**ASSIGNED TASK:**
Exactly as written, return every line of the data below apart from the pictures.

___ RECORDS FOR THE TASK ___

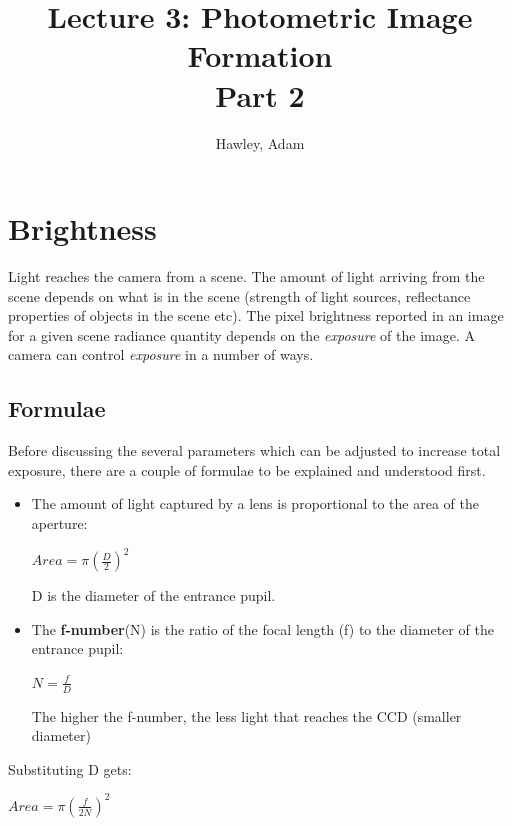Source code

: \documentclass{article}
\begin{document}
\author{Hawley, Adam}
\title{Lecture 3: Photometric Image Formation\\Part 2}
\maketitle
\section{Brightness}
Light reaches the camera from a scene. 
The amount of light arriving from the scene depends on what is in the scene (strength of light sources, reflectance properties of objects in the scene etc). 
The pixel brightness reported in an image for a given scene radiance quantity depends on the {\it exposure} of the image. 
A camera can control {\it exposure} in a number of ways.

\subsection{Formulae}
Before discussing the several parameters which can be adjusted to increase total exposure, there are a couple of formulae to be explained and understood first.

\begin{itemize}
	\item {The amount of light captured by a lens is proportional to the area of the aperture:

\centerline{$Area = \pi(\frac{D}{2})^2$}

D is the diameter of the entrance pupil.}

\item {The {\bf f-number}(N) is the ratio of the focal length (f) to the diameter of the entrance pupil:

\centerline{$N = \frac{f}{D}$}

The higher the f-number, the less light that reaches the CCD (smaller diameter)}

\end{itemize}

Substituting D gets:

\centerline{$Area = \pi (\frac{f}{2N})^2$}
\end{document}
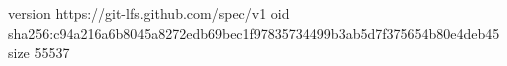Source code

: version https://git-lfs.github.com/spec/v1
oid sha256:c94a216a6b8045a8272edb69bec1f97835734499b3ab5d7f375654b80e4deb45
size 55537
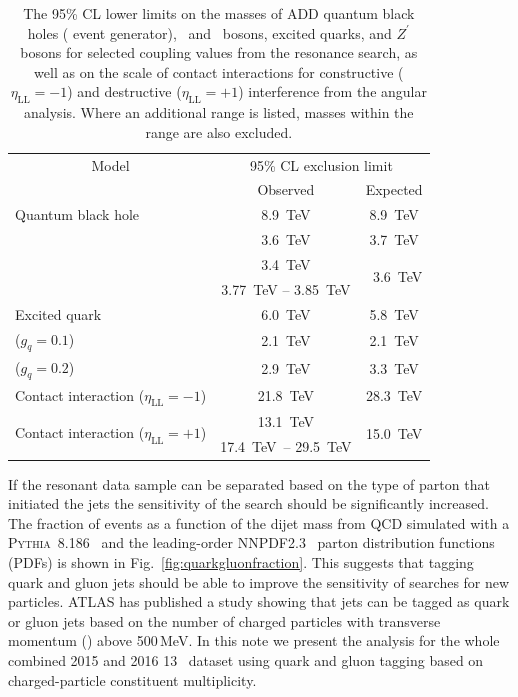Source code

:\begin{table}[!h]
	\centering
	\caption{The 95\% CL lower limits on the masses of ADD quantum black holes (\textsc{\BlackMax} event generator), \Wprime\ and \Wstar\ bosons, excited quarks, and $Z^\prime$ bosons for selected coupling values from the resonance search, as well as on the scale of contact interactions for constructive ($\eta_{\text{LL}}=-1$) and destructive ($\eta_{\text{LL}}=+1$) interference from the angular analysis. Where an additional range is listed, masses within the range are also excluded.}
	\begin{tabular}{ l c c}
		\toprule
		\multicolumn{1}{c}{Model} & \multicolumn{2}{c}{95\% CL exclusion limit} \\
		\cmidrule(r){2-3}
		&  Observed & Expected \\
		\midrule
		Quantum black hole &  8.9~TeV\xspace  & 8.9~TeV\xspace \\
		\midrule
		\Wprime  & 3.6~TeV\xspace &   3.7~TeV\xspace \\
		\midrule
		\multirow{2}{*}{\Wstar}  & 3.4~TeV\xspace  &    \multirow{2}{*}{~3.6~TeV\xspace}  \\
		&3.77~TeV -- 3.85~TeV & \\		
		\midrule
		Excited quark & 6.0~TeV\xspace  &   5.8~TeV\xspace  \\
		\midrule
		\Zprime ($g_q= 0.1$)  & 2.1~TeV\xspace & 2.1~TeV\xspace \\
		\midrule
		\Zprime ($g_q= 0.2$)  & 2.9~TeV\xspace & 3.3~TeV\xspace \\
		\midrule                                               
		Contact interaction ($\eta_{\text{LL}}= -1$) & 21.8~TeV\xspace\phantom{.} & 28.3~TeV\xspace\phantom{.} \\
		\midrule
		\multirow{2}{*}{Contact interaction ($\eta_{\text{LL}}= +1$)}  & 13.1~TeV\xspace\phantom{.} & \multirow{2}{*}{15.0~TeV\xspace\phantom{.}} \\
		& 17.4~TeV\xspace\ -- 29.5~TeV\xspace & \\
		\bottomrule
	\end{tabular}
	\label{tab:Limits201516}
\end{table}


If the resonant data sample can be separated  based on the type of  parton that initiated the jets the 
sensitivity of the search should be significantly increased. The fraction of events as a function of 
the dijet mass from QCD  simulated with a  \textsc{Pythia~8.186}~\cite{pythia8} and the leading-order NNPDF2.3~\cite{Ball:2012cx} parton distribution functions (PDFs) is shown in Fig.~\ref{fig:quarkgluonfraction}. 
This suggests that tagging quark and gluon jets should be able to improve the sensitivity of searches for new particles. 
ATLAS has 
published a study \cite{ATL-PHYS-PUB-2017-009} showing that jets can be tagged as quark or gluon jets 
based on the number of charged particles with transverse momentum (\pt ) above 500\,MeV. 
In this note we present the analysis for the whole combined 2015 and 2016 13~\TeV\xspace dataset using quark 
and gluon tagging  based on charged-particle constituent multiplicity.


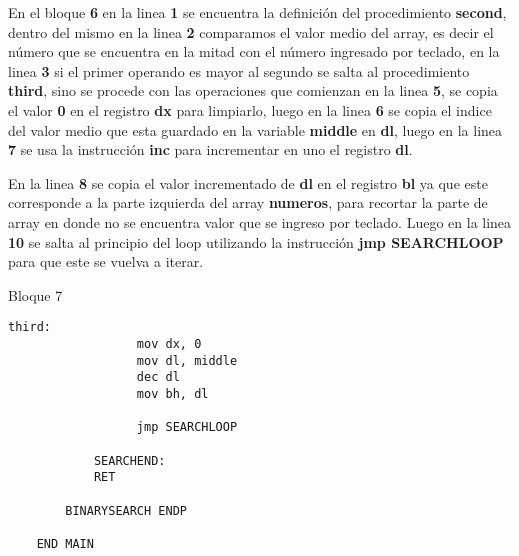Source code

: \documentclass[a4paper,twoside]{article}
\newcommand{\codebordo}[1]{\textcolor{codebordo}{#1}}
\newcommand{\codeblue}[1]{\textcolor{codeblue}{#1}}
\begin{document}
  {\Large En el bloque \textbf{6} en la linea \textbf{1} se encuentra la definición del procedimiento \codeblue{\textbf{second}},
    dentro del mismo en la linea \textbf{2} comparamos el valor medio del array, es decir el número que se encuentra en la mitad
    con el número ingresado por teclado, en la linea \textbf{3} si el primer operando es mayor al segundo se salta al procedimiento 
    \codeblue{\textbf{third}}, sino se procede con las operaciones que comienzan en la linea \textbf{5}, se copia el valor \textbf{0} en el 
    registro \codebordo{\textbf{dx}} para limpiarlo, luego en la linea \textbf{6} se copia el indice del valor medio que esta 
    guardado en la variable \textbf{middle} en \codebordo{\textbf{dl}}, luego en la linea \textbf{7} se usa la instrucción \codeblue{\textbf{inc}}
    para incrementar en uno el registro \codebordo{\textbf{dl}}.
  }
  
  {\Large En la linea \textbf{8} se copia el valor incrementado de \codebordo{\textbf{dl}} en el registro \codebordo{\textbf{bl}}
    ya que este corresponde a la parte izquierda del array \textbf{numeros}, para recortar la parte de array en donde no se encuentra 
    valor que se ingreso por teclado.
    Luego en la linea \textbf{10} se salta al principio del loop utilizando la instrucción \codeblue{\textbf{jmp SEARCHLOOP}} para que 
    este se vuelva a iterar.
  }
  \vspace*{1cm}
  \begin{center}
    {\normalsize Bloque 7}
    \begin{lstlisting}[language=8086]      
              third:
                  mov dx, 0
                  mov dl, middle
                  dec dl
                  mov bh, dl
                  
                  jmp SEARCHLOOP
                      
            SEARCHEND:
            RET

        BINARYSEARCH ENDP

    END MAIN
    \end{lstlisting}
  \end{center} 
  \newpage
\end{document}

___

**EXPECTED OUTPUT:**
Source code

: \documentclass{article}
\begin{document}
\author{Hawley, Adam}
\title{Lecture 3: Photometric Image Formation\\Part 2}
\maketitle
\section{Brightness}
Light reaches the camera from a scene. 
The amount of light arriving from the scene depends on what is in the scene (strength of light sources, reflectance properties of objects in the scene etc). 
The pixel brightness reported in an image for a given scene radiance quantity depends on the {\it exposure} of the image. 
A camera can control {\it exposure} in a number of ways.

\subsection{Formulae}
Before discussing the several parameters which can be adjusted to increase total exposure, there are a couple of formulae to be explained and understood first.

\begin{itemize}
	\item {The amount of light captured by a lens is proportional to the area of the aperture:

\centerline{$Area = \pi(\frac{D}{2})^2$}

D is the diameter of the entrance pupil.}

\item {The {\bf f-number}(N) is the ratio of the focal length (f) to the diameter of the entrance pupil:

\centerline{$N = \frac{f}{D}$}

The higher the f-number, the less light that reaches the CCD (smaller diameter)}

\end{itemize}

Substituting D gets:

\centerline{$Area = \pi (\frac{f}{2N})^2$}
\end{document}
Source code

: version https://git-lfs.github.com/spec/v1
oid sha256:c94a216a6b8045a8272edb69bec1f97835734499b3ab5d7f375654b80e4deb45
size 55537
Source code

:\begin{table}[!h]
	\centering
	\caption{The 95\% CL lower limits on the masses of ADD quantum black holes (\textsc{\BlackMax} event generator), \Wprime\ and \Wstar\ bosons, excited quarks, and $Z^\prime$ bosons for selected coupling values from the resonance search, as well as on the scale of contact interactions for constructive ($\eta_{\text{LL}}=-1$) and destructive ($\eta_{\text{LL}}=+1$) interference from the angular analysis. Where an additional range is listed, masses within the range are also excluded.}
	\begin{tabular}{ l c c}
		\toprule
		\multicolumn{1}{c}{Model} & \multicolumn{2}{c}{95\% CL exclusion limit} \\
		\cmidrule(r){2-3}
		&  Observed & Expected \\
		\midrule
		Quantum black hole &  8.9~TeV\xspace  & 8.9~TeV\xspace \\
		\midrule
		\Wprime  & 3.6~TeV\xspace &   3.7~TeV\xspace \\
		\midrule
		\multirow{2}{*}{\Wstar}  & 3.4~TeV\xspace  &    \multirow{2}{*}{~3.6~TeV\xspace}  \\
		&3.77~TeV -- 3.85~TeV & \\		
		\midrule
		Excited quark & 6.0~TeV\xspace  &   5.8~TeV\xspace  \\
		\midrule
		\Zprime ($g_q= 0.1$)  & 2.1~TeV\xspace & 2.1~TeV\xspace \\
		\midrule
		\Zprime ($g_q= 0.2$)  & 2.9~TeV\xspace & 3.3~TeV\xspace \\
		\midrule                                               
		Contact interaction ($\eta_{\text{LL}}= -1$) & 21.8~TeV\xspace\phantom{.} & 28.3~TeV\xspace\phantom{.} \\
		\midrule
		\multirow{2}{*}{Contact interaction ($\eta_{\text{LL}}= +1$)}  & 13.1~TeV\xspace\phantom{.} & \multirow{2}{*}{15.0~TeV\xspace\phantom{.}} \\
		& 17.4~TeV\xspace\ -- 29.5~TeV\xspace & \\
		\bottomrule
	\end{tabular}
	\label{tab:Limits201516}
\end{table}


If the resonant data sample can be separated  based on the type of  parton that initiated the jets the 
sensitivity of the search should be significantly increased. The fraction of events as a function of 
the dijet mass from QCD  simulated with a  \textsc{Pythia~8.186}~\cite{pythia8} and the leading-order NNPDF2.3~\cite{Ball:2012cx} parton distribution functions (PDFs) is shown in Fig.~\ref{fig:quarkgluonfraction}. 
This suggests that tagging quark and gluon jets should be able to improve the sensitivity of searches for new particles. 
ATLAS has 
published a study \cite{ATL-PHYS-PUB-2017-009} showing that jets can be tagged as quark or gluon jets 
based on the number of charged particles with transverse momentum (\pt ) above 500\,MeV. 
In this note we present the analysis for the whole combined 2015 and 2016 13~\TeV\xspace dataset using quark 
and gluon tagging  based on charged-particle constituent multiplicity.


Source code

: \documentclass[a4paper,twoside]{article}
\newcommand{\codebordo}[1]{\textcolor{codebordo}{#1}}
\newcommand{\codeblue}[1]{\textcolor{codeblue}{#1}}
\begin{document}
  {\Large En el bloque \textbf{6} en la linea \textbf{1} se encuentra la definición del procedimiento \codeblue{\textbf{second}},
    dentro del mismo en la linea \textbf{2} comparamos el valor medio del array, es decir el número que se encuentra en la mitad
    con el número ingresado por teclado, en la linea \textbf{3} si el primer operando es mayor al segundo se salta al procedimiento 
    \codeblue{\textbf{third}}, sino se procede con las operaciones que comienzan en la linea \textbf{5}, se copia el valor \textbf{0} en el 
    registro \codebordo{\textbf{dx}} para limpiarlo, luego en la linea \textbf{6} se copia el indice del valor medio que esta 
    guardado en la variable \textbf{middle} en \codebordo{\textbf{dl}}, luego en la linea \textbf{7} se usa la instrucción \codeblue{\textbf{inc}}
    para incrementar en uno el registro \codebordo{\textbf{dl}}.
  }
  
  {\Large En la linea \textbf{8} se copia el valor incrementado de \codebordo{\textbf{dl}} en el registro \codebordo{\textbf{bl}}
    ya que este corresponde a la parte izquierda del array \textbf{numeros}, para recortar la parte de array en donde no se encuentra 
    valor que se ingreso por teclado.
    Luego en la linea \textbf{10} se salta al principio del loop utilizando la instrucción \codeblue{\textbf{jmp SEARCHLOOP}} para que 
    este se vuelva a iterar.
  }
  \vspace*{1cm}
  \begin{center}
    {\normalsize Bloque 7}
    \begin{lstlisting}[language=8086]      
              third:
                  mov dx, 0
                  mov dl, middle
                  dec dl
                  mov bh, dl
                  
                  jmp SEARCHLOOP
                      
            SEARCHEND:
            RET

        BINARYSEARCH ENDP

    END MAIN
    \end{lstlisting}
  \end{center} 
  \newpage
\end{document}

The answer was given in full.